During this time of the year, trees take on a new significance for many people. The tradition of having a decorated tree in the home for Christmas is thought to originate from 16th Century Germany, however humans have used branches as decoration for thousands of years all over the world, notably by Pagans to ring in the winter solstice and celebrate the coming of spring, when Nature awakens from her wintry sleep. Trees were once honoured; they were thought to ward off evil and in truth, Pagans believed that cutting down evergreen trees was an offense to nature and despite popular belief, they would not have chopped one down to bring into the home.
Today, the Christmas tree bares little relation to ancient traditions and every year en masse, we grow trees, specifically to cut them down and display in our homes before throwing them away in the New Year – not the best way to honour nature at the beginning of the forthcoming 12 months.
Trees are vital to our planet. They give us oxygen, absorb carbon, filter our water and block ultraviolet rays. In many ways, the Pagans were correct – they do ward off evil. Trees also provide ecosystems to millions of different species and humans use them in everyday life; they are our houses, our cleaning tools, our communication tools and our heating systems. Yet for years, we have neglected their care and now, they are paying the highest price – trees across the world are dying.
As well as 15 billion being cut down per year to turn into various products for our use, trees are also suffering from pests, disease, increased temperatures and soil and air pollution.
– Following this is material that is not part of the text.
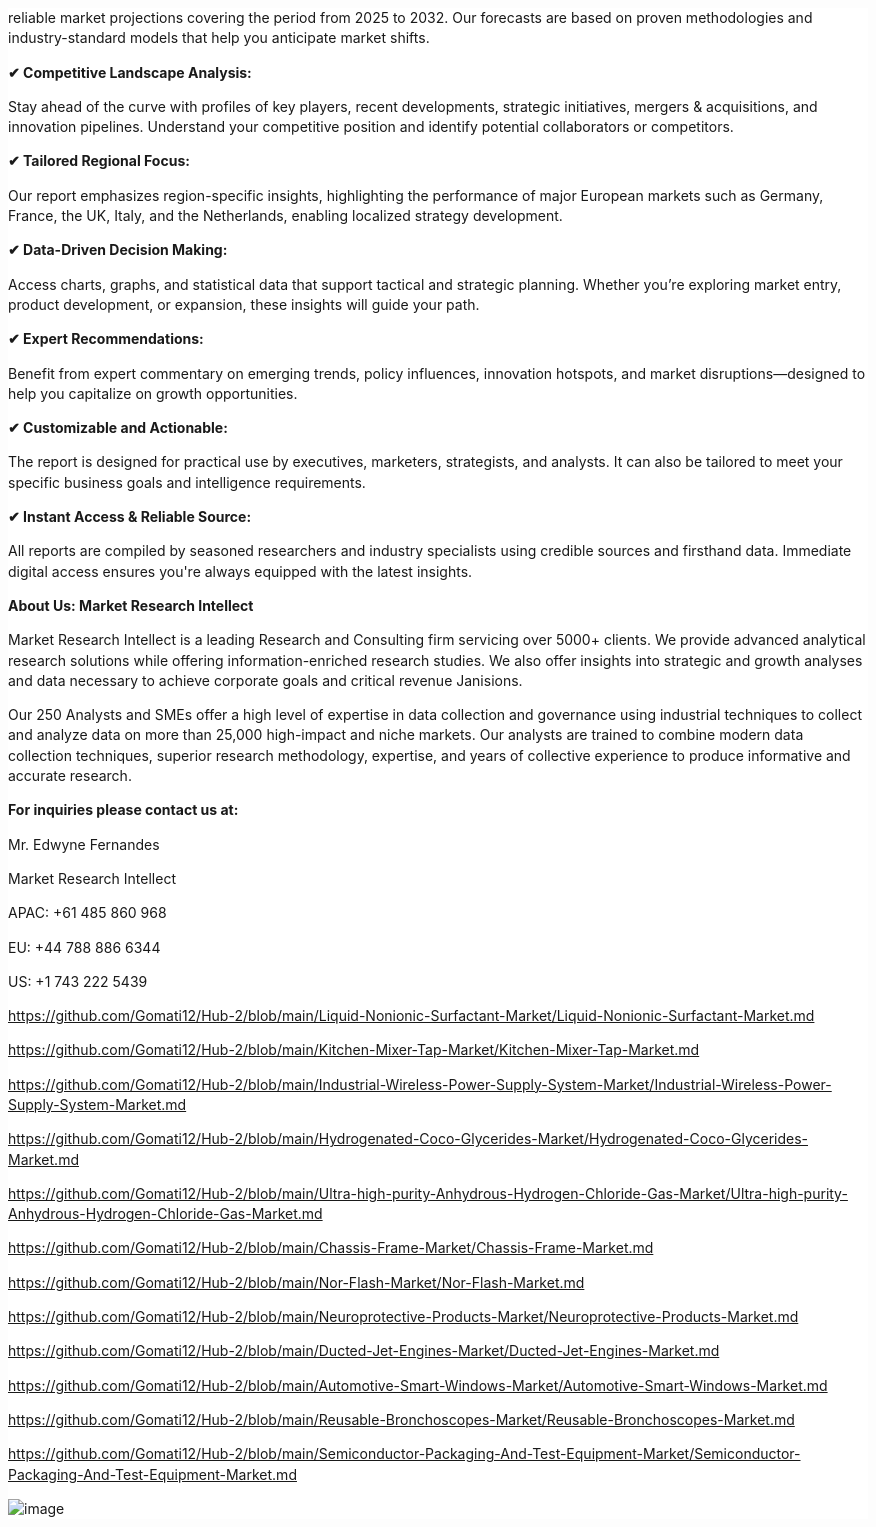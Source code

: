 reliable market projections covering the period from 2025 to 2032. Our forecasts are based on proven methodologies and industry-standard models that help you anticipate market shifts.</p><p><strong>✔ Competitive Landscape Analysis:</strong></p><p>Stay ahead of the curve with profiles of key players, recent developments, strategic initiatives, mergers &amp; acquisitions, and innovation pipelines. Understand your competitive position and identify potential collaborators or competitors.</p><p><strong>✔ Tailored Regional Focus:</strong></p><p>Our report emphasizes region-specific insights, highlighting the performance of major European markets such as Germany, France, the UK, Italy, and the Netherlands, enabling localized strategy development.</p><p><strong>✔ Data-Driven Decision Making:</strong></p><p>Access charts, graphs, and statistical data that support tactical and strategic planning. Whether you&rsquo;re exploring market entry, product development, or expansion, these insights will guide your path.</p><p><strong>✔ Expert Recommendations:</strong></p><p>Benefit from expert commentary on emerging trends, policy influences, innovation hotspots, and market disruptions&mdash;designed to help you capitalize on growth opportunities.</p><p><strong>✔ Customizable and Actionable:</strong></p><p>The report is designed for practical use by executives, marketers, strategists, and analysts. It can also be tailored to meet your specific business goals and intelligence requirements.</p><p><strong>✔ Instant Access &amp; Reliable Source:</strong></p><p>All reports are compiled by seasoned researchers and industry specialists using credible sources and firsthand data. Immediate digital access ensures you're always equipped with the latest insights.</p><p><strong><span class="font-[700]">About Us: Market Research Intellect</span></strong></p><p><span class="">Market Research Intellect is a leading Research and Consulting firm servicing over 5000+ clients. We provide advanced analytical research solutions while offering information-enriched research studies.&nbsp;</span>We also offer insights into strategic and growth analyses and data necessary to achieve corporate goals and critical revenue Janisions.</p><p><span class="">Our 250 Analysts and SMEs offer a high level of expertise in data collection and governance using industrial techniques to collect and analyze data on more than 25,000 high-impact and niche markets. Our analysts are trained to combine modern data collection techniques, superior research methodology, expertise, and years of collective experience to produce informative and accurate research.</span></p><p><strong>For inquiries please contact us at:</strong></p><p>Mr. Edwyne Fernandes</p><p>Market Research Intellect</p><p>APAC: +61 485 860 968</p><p>EU: +44 788 886 6344</p><p>US: +1 743 222 5439</p><p><a href="https://github.com/Gomati12/Hub-2/blob/main/Liquid-Nonionic-Surfactant-Market/Liquid-Nonionic-Surfactant-Market.md">https://github.com/Gomati12/Hub-2/blob/main/Liquid-Nonionic-Surfactant-Market/Liquid-Nonionic-Surfactant-Market.md</a></p><p><a href="https://github.com/Gomati12/Hub-2/blob/main/Kitchen-Mixer-Tap-Market/Kitchen-Mixer-Tap-Market.md">https://github.com/Gomati12/Hub-2/blob/main/Kitchen-Mixer-Tap-Market/Kitchen-Mixer-Tap-Market.md</a></p><p><a href="https://github.com/Gomati12/Hub-2/blob/main/Industrial-Wireless-Power-Supply-System-Market/Industrial-Wireless-Power-Supply-System-Market.md">https://github.com/Gomati12/Hub-2/blob/main/Industrial-Wireless-Power-Supply-System-Market/Industrial-Wireless-Power-Supply-System-Market.md</a></p><p><a href="https://github.com/Gomati12/Hub-2/blob/main/Hydrogenated-Coco-Glycerides-Market/Hydrogenated-Coco-Glycerides-Market.md">https://github.com/Gomati12/Hub-2/blob/main/Hydrogenated-Coco-Glycerides-Market/Hydrogenated-Coco-Glycerides-Market.md</a></p><p><a href="https://github.com/Gomati12/Hub-2/blob/main/Ultra-high-purity-Anhydrous-Hydrogen-Chloride-Gas-Market/Ultra-high-purity-Anhydrous-Hydrogen-Chloride-Gas-Market.md">https://github.com/Gomati12/Hub-2/blob/main/Ultra-high-purity-Anhydrous-Hydrogen-Chloride-Gas-Market/Ultra-high-purity-Anhydrous-Hydrogen-Chloride-Gas-Market.md</a></p><p><a href="https://github.com/Gomati12/Hub-2/blob/main/Chassis-Frame-Market/Chassis-Frame-Market.md">https://github.com/Gomati12/Hub-2/blob/main/Chassis-Frame-Market/Chassis-Frame-Market.md</a></p><p><a href="https://github.com/Gomati12/Hub-2/blob/main/Nor-Flash-Market/Nor-Flash-Market.md">https://github.com/Gomati12/Hub-2/blob/main/Nor-Flash-Market/Nor-Flash-Market.md</a></p><p><a href="https://github.com/Gomati12/Hub-2/blob/main/Neuroprotective-Products-Market/Neuroprotective-Products-Market.md">https://github.com/Gomati12/Hub-2/blob/main/Neuroprotective-Products-Market/Neuroprotective-Products-Market.md</a></p><p><a href="https://github.com/Gomati12/Hub-2/blob/main/Ducted-Jet-Engines-Market/Ducted-Jet-Engines-Market.md">https://github.com/Gomati12/Hub-2/blob/main/Ducted-Jet-Engines-Market/Ducted-Jet-Engines-Market.md</a></p><p><a href="https://github.com/Gomati12/Hub-2/blob/main/Automotive-Smart-Windows-Market/Automotive-Smart-Windows-Market.md">https://github.com/Gomati12/Hub-2/blob/main/Automotive-Smart-Windows-Market/Automotive-Smart-Windows-Market.md</a></p><p><a href="https://github.com/Gomati12/Hub-2/blob/main/Reusable-Bronchoscopes-Market/Reusable-Bronchoscopes-Market.md">https://github.com/Gomati12/Hub-2/blob/main/Reusable-Bronchoscopes-Market/Reusable-Bronchoscopes-Market.md</a></p><p><a href="https://github.com/Gomati12/Hub-2/blob/main/Semiconductor-Packaging-And-Test-Equipment-Market/Semiconductor-Packaging-And-Test-Equipment-Market.md">https://github.com/Gomati12/Hub-2/blob/main/Semiconductor-Packaging-And-Test-Equipment-Market/Semiconductor-Packaging-And-Test-Equipment-Market.md</a></p>
![image](https://github.com/user-attachments/assets/7352e478-e0ef-4e4f-ba8b-390551acf54e)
Here in the UK, Elm trees have suffered losses of 60 million to Dutch elm disease and Ash, Larks, Chesnut and Oak trees have all suffered population decreases due to disease and pest infestation. Trading exotic species for landscaping and garden design has led to the introduction of various different pathogens and pests, despite strict inspection and controls. In some cases, there is little we can do to prevent problems occurring. Chalara, a disease caused by the fungi Hynenoscyphus fraxineus and leads to Ash dieback, is thought to have entered Britain via wind-blown spores. It has caused widespread Ash death across Europe and after its initial discovery in the UK in 2012; it has spread throughout Britain and become a very serious threat.
There have been cases of victory against infestation and infection. The Asian Long-horned Beetle (Anoplophora glabripennis) was caught early and seems to have been contained for now. These beetles wreaked havoc in the USA and Italy, causing damage to broadleaf trees. It was detected in Kent two years ago and controls in the area have kept it at bay, at least for the time being, although many are cynical that it will remain this way.
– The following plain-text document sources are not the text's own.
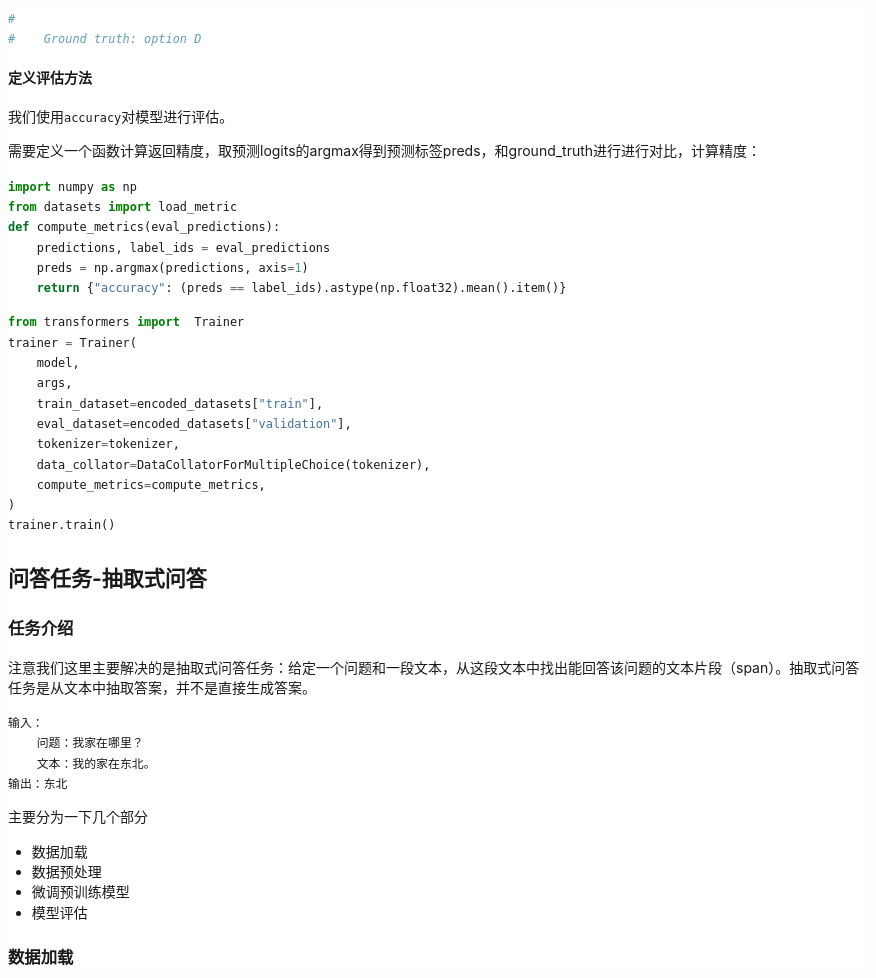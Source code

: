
 ```python
#    
#    Ground truth: option D
```

#### 定义评估方法
我们使用`accuracy`对模型进行评估。

需要定义一个函数计算返回精度，取预测logits的argmax得到预测标签preds，和ground_truth进行进行对比，计算精度：

```python
import numpy as np
from datasets import load_metric
def compute_metrics(eval_predictions):
    predictions, label_ids = eval_predictions
    preds = np.argmax(predictions, axis=1)
    return {"accuracy": (preds == label_ids).astype(np.float32).mean().item()}
```


```python
from transformers import  Trainer
trainer = Trainer(
    model,
    args,
    train_dataset=encoded_datasets["train"],
    eval_dataset=encoded_datasets["validation"],
    tokenizer=tokenizer,
    data_collator=DataCollatorForMultipleChoice(tokenizer),
    compute_metrics=compute_metrics,
)
trainer.train()
```

## 问答任务-抽取式问答

### 任务介绍

注意我们这里主要解决的是抽取式问答任务：给定一个问题和一段文本，从这段文本中找出能回答该问题的文本片段（span）。抽取式问答任务是从文本中抽取答案，并不是直接生成答案。

```
输入：
	问题：我家在哪里？
	文本：我的家在东北。
输出：东北
```

主要分为一下几个部分

- 数据加载
- 数据预处理
- 微调预训练模型
- 模型评估


### 数据加载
These are only two examples of issues our trees and woodlands are currently facing. There are many more and even though groups such as the Woodland Trust, JNCC and Forestry Commission are working hard to prevent further problems in Britain, the rates at which we are planting trees is not enough to make up the losses we are suffering. If we do not make adjustments soon, we may lose many more species to modern day problems.
So during this festive period, why not hail back to when we honoured nature and buy a British-grown, potted Christmas tree. Plant it out after the festive period and start 2016 with a resolution to help to protect the species which our lives depend upon.